* TASK TO CARRY OUT *
Which lines run from the one containing "This GitHub repository" to the last line of the entries? Return them exactly, with nothing more.

Dataset items
----

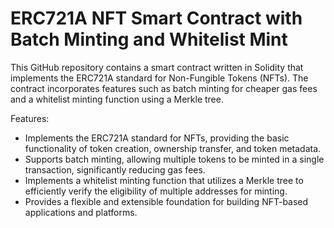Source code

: # ERC721A NFT Smart Contract with Batch Minting and Whitelist Mint

This GitHub repository contains a smart contract written in Solidity that implements the ERC721A standard for Non-Fungible Tokens (NFTs). The contract incorporates features such as batch minting for cheaper gas fees and a whitelist minting function using a Merkle tree.

Features:
- Implements the ERC721A standard for NFTs, providing the basic functionality of token creation, ownership transfer, and token metadata.
- Supports batch minting, allowing multiple tokens to be minted in a single transaction, significantly reducing gas fees.
- Implements a whitelist minting function that utilizes a Merkle tree to efficiently verify the eligibility of multiple addresses for minting.
- Provides a flexible and extensible foundation for building NFT-based applications and platforms.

----

* EXERCISE ANSWER *
This GitHub repository contains a smart contract written in Solidity that implements the ERC721A standard for Non-Fungible Tokens (NFTs). The contract incorporates features such as batch minting for cheaper gas fees and a whitelist minting function using a Merkle tree.

Features:
- Implements the ERC721A standard for NFTs, providing the basic functionality of token creation, ownership transfer, and token metadata.
- Supports batch minting, allowing multiple tokens to be minted in a single transaction, significantly reducing gas fees.
- Implements a whitelist minting function that utilizes a Merkle tree to efficiently verify the eligibility of multiple addresses for minting.
- Provides a flexible and extensible foundation for building NFT-based applications and platforms.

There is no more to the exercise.